[Data for processing — start]
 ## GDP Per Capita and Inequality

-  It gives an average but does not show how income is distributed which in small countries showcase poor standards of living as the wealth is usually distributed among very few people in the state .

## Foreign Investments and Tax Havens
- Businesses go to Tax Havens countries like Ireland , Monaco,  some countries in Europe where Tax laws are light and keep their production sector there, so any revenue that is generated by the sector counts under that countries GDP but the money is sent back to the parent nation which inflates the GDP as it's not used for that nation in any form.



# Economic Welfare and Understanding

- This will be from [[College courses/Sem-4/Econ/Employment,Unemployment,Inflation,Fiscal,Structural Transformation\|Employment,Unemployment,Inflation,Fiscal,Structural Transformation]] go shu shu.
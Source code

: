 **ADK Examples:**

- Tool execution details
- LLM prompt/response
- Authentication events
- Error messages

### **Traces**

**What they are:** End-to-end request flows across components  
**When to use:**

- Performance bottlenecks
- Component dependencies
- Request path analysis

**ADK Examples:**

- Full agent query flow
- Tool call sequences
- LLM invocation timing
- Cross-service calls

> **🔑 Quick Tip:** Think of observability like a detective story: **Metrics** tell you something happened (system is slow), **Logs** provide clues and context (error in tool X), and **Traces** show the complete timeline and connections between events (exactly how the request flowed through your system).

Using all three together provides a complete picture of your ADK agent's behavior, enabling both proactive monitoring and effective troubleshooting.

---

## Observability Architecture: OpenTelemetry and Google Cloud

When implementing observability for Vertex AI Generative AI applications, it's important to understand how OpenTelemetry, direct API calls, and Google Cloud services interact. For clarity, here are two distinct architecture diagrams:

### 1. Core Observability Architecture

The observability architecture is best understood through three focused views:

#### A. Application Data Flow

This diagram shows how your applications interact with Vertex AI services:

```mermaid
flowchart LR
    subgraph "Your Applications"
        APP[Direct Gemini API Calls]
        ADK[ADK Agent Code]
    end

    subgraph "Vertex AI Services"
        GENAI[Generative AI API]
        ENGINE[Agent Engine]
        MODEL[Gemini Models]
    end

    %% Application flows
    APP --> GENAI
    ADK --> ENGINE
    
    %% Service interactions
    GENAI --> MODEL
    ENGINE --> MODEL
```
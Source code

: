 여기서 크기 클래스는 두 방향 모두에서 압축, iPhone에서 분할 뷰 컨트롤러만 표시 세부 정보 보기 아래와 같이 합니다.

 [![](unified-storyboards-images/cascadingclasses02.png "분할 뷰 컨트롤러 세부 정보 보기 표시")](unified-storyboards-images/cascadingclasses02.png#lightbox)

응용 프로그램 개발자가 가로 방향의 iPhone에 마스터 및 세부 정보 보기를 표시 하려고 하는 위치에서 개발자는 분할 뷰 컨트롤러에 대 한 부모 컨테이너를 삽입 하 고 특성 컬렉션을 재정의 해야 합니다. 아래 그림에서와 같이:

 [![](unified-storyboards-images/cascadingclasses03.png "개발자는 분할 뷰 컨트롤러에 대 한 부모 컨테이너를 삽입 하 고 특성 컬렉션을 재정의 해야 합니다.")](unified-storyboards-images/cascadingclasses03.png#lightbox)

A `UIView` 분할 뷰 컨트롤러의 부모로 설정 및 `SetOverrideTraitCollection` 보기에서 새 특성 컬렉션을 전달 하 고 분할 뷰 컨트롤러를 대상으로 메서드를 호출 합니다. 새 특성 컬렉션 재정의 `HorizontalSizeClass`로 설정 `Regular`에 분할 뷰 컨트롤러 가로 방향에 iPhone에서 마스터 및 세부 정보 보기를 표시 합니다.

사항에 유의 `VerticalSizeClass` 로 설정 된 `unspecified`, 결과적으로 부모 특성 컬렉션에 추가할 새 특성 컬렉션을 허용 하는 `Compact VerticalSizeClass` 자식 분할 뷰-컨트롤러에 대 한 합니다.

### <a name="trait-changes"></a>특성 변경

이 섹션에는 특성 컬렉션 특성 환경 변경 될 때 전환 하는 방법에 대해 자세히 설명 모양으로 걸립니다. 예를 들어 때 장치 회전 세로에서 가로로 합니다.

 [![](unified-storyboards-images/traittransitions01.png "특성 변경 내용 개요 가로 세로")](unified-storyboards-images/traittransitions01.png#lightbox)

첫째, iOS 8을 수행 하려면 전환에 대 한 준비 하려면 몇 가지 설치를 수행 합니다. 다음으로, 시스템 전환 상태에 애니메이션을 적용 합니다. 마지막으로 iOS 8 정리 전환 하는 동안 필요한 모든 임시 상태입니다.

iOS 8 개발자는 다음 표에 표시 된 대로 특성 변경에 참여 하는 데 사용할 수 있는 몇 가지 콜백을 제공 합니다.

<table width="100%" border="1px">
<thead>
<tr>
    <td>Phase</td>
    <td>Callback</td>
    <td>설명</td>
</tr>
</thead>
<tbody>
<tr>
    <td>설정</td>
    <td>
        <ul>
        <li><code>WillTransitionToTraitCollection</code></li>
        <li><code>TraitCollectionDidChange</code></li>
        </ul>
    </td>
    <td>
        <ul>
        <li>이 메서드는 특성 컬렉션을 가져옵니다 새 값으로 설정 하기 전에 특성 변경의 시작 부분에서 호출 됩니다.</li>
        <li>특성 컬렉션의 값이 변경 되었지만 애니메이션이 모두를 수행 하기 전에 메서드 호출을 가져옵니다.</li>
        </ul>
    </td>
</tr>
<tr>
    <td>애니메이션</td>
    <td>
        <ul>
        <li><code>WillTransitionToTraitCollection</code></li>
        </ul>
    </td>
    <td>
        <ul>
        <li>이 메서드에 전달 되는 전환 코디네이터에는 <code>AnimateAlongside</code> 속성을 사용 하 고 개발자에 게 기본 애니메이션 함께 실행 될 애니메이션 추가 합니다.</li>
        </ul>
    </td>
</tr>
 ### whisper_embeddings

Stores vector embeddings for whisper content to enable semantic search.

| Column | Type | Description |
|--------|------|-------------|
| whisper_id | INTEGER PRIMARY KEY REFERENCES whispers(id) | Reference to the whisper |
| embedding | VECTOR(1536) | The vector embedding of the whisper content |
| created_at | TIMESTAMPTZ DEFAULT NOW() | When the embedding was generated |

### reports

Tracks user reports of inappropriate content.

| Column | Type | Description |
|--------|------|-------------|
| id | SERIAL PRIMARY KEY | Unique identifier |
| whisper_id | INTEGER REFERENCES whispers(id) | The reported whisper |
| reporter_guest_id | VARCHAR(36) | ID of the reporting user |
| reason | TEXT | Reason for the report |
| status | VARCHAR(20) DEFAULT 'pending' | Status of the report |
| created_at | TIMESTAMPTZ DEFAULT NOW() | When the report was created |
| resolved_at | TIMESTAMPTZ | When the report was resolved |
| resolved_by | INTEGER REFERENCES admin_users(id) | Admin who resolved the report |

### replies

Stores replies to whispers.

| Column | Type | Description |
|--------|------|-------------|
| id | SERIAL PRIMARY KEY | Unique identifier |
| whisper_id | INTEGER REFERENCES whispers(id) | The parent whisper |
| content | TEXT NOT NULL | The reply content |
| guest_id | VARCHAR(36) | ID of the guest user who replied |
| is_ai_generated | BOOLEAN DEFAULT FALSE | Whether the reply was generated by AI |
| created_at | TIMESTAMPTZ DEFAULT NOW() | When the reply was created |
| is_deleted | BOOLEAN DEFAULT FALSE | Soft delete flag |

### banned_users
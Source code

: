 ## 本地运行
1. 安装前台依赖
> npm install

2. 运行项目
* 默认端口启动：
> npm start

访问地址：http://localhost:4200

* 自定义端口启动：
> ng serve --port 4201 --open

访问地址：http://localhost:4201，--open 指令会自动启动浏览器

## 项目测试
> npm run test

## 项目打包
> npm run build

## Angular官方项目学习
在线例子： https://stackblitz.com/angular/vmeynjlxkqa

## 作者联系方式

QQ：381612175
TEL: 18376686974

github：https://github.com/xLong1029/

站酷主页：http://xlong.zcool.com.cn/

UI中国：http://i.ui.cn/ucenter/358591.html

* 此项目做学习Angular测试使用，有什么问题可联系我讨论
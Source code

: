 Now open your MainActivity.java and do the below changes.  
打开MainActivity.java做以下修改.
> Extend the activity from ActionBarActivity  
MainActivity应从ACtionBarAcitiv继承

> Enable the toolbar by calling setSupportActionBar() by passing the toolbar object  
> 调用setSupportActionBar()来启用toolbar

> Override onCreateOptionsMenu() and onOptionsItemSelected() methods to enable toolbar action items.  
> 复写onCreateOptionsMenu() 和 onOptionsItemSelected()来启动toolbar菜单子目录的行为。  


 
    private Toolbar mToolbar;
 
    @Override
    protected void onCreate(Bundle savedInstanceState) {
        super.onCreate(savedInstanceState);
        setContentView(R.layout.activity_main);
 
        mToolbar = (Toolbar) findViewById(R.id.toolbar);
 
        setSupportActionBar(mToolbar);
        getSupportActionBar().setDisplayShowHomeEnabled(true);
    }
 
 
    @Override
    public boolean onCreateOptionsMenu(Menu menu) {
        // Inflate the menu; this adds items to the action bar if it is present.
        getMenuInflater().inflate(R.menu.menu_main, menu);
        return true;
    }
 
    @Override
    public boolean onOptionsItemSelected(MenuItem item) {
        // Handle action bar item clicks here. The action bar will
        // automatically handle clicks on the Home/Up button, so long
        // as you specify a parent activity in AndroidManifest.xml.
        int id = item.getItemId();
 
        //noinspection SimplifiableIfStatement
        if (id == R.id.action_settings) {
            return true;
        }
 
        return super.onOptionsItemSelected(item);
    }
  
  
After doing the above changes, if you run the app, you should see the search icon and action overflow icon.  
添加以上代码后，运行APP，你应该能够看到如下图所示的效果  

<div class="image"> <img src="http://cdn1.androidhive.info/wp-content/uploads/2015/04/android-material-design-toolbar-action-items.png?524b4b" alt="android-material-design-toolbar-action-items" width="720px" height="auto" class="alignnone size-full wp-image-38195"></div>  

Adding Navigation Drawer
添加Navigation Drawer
[Data for processing — finish]
Collect each line above holding the string "events".

Your response =
- Authentication events
> **🔑 Quick Tip:** Think of observability like a detective story: **Metrics** tell you something happened (system is slow), **Logs** provide clues and context (error in tool X), and **Traces** show the complete timeline and connections between events (exactly how the request flowed through your system).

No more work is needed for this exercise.